- October 03, 2011
- Folk Alley
- Album Reviews
Moody Blugrass TWO...Much Love:
A Nashville Celebration of The Moody Blues
(Bunny Rae Records)
You may not know the name David Harvey as well as you know The Moody Blues. They became stars during the 60's and into the 70's at a time when radio embraced groups who took chances. The Moody Blues came before Emerson, Lake, & Palmer and Yes in the nicknamed categories of "art-rock" or "symphonic-rock." Like many of us who grew up on this English group of heroes, David was also a fan. Today he is a producer and session player, mostly on mandolin. He puts both talents to work once again on a follow up to the first Moody Bluegrass release in 2004.

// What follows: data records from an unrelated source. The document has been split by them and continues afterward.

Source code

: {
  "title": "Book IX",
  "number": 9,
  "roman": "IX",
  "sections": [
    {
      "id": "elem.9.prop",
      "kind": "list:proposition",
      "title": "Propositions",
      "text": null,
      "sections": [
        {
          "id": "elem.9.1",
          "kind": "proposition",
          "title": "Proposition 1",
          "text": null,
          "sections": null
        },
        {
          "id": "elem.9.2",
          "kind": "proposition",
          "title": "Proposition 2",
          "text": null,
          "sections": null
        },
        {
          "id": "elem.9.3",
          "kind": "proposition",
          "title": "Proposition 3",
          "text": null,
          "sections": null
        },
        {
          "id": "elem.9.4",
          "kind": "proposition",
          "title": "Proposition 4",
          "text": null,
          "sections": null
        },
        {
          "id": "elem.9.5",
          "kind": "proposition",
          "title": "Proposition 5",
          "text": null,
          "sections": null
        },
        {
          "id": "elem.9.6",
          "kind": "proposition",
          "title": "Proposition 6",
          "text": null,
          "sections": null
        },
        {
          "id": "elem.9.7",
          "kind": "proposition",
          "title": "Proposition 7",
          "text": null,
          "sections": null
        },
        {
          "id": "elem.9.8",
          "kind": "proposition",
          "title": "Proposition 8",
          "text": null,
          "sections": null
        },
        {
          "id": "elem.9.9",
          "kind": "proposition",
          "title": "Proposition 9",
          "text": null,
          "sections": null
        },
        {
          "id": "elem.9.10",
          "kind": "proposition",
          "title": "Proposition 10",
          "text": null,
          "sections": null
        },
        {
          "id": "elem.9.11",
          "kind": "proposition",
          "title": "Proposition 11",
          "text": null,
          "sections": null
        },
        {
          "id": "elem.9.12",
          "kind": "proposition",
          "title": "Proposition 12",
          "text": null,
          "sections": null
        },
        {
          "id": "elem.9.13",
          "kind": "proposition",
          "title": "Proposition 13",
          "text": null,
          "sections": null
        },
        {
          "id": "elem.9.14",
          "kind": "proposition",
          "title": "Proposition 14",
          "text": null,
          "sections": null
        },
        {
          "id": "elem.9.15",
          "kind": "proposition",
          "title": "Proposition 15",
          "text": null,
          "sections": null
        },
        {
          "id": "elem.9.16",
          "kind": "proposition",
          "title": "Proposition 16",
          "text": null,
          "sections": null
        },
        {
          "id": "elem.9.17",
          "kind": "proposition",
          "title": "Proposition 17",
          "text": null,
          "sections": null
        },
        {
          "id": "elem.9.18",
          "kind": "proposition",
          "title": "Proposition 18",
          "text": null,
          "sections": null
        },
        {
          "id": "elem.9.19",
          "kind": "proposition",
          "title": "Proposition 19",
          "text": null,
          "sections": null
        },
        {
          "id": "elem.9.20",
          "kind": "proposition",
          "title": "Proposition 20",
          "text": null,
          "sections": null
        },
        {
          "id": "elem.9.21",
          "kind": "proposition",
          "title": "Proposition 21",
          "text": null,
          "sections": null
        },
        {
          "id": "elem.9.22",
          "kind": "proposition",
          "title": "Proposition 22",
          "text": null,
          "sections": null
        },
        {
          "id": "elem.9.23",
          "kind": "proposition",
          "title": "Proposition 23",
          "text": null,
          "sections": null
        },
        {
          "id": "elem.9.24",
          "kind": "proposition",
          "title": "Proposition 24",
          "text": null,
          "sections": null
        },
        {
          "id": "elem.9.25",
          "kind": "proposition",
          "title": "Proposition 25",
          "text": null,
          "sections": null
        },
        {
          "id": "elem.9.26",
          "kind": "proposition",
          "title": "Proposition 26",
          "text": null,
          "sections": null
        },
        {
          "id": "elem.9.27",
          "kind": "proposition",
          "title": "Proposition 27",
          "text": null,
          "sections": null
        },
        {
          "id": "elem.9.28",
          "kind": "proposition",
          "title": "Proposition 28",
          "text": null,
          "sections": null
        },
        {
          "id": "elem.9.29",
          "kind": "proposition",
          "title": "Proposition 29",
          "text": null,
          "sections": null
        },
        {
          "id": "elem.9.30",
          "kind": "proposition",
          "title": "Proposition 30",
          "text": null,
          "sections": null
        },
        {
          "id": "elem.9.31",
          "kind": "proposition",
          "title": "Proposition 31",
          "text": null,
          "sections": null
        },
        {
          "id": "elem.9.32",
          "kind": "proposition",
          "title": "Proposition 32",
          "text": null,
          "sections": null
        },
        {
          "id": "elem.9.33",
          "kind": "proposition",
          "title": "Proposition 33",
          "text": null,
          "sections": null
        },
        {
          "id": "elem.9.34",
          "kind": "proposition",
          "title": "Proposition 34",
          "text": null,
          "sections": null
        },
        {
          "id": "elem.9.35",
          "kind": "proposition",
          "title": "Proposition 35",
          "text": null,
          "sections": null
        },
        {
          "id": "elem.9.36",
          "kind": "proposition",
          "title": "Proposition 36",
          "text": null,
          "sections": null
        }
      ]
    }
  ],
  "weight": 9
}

"TWO...Much Love" features a parade of Nashville's best acoustic players, plus the members of the Moody Blues themselves, who make cameo performances. John Lodge is back, for example, reviving "Send Me No Wine." Backing him are: Andy Hall, dobro (Infamous Stringdusters), Tim May on guitar, Barry Crabtree on banjo, and the fiddler is Stuart Duncan. The best songs however, feature the Nashville stars singing the leads. Ricky Skaggs shines on "You and Me." Joining him on this number are Alison Brown on banjo and Aubrey Haynie on fiddle. Ronnie Bowman sings "The Story in Your Eyes; " John Cowan takes honors on "Tuesday Afternoon;" and wait till you hear Tim O'Brien's bluegrass diary entry following "Dear Diary," a tongue in cheek follow up to the original. Highlights on this version feature Moody Blues players Ray Thomas on flutes and Mike Pinder on mellotron. (Remember?)
The album kicks off with Vince Gill powerfully delivering "I Know You're Out There." This song is for all the lonely-hearts, then and now, inspiring them to hold on until their soul mate arrives. Chances are you'll be singing along instantly, especially if you are a baby boomer. This album features one of the last recordings Harley Allen ever made, and it is sweet to hear his widow, Debbie Nims, harmonizing with him once again.
Harvey has once again sparked conversation with these arrangements, but pulls them off with such class that any suggestion of novelty instantly disappears once you listen. He adds vocal harmony (The Settles Connection) and strings at the right moments, but mostly lets his cast of stars deliver. And they do.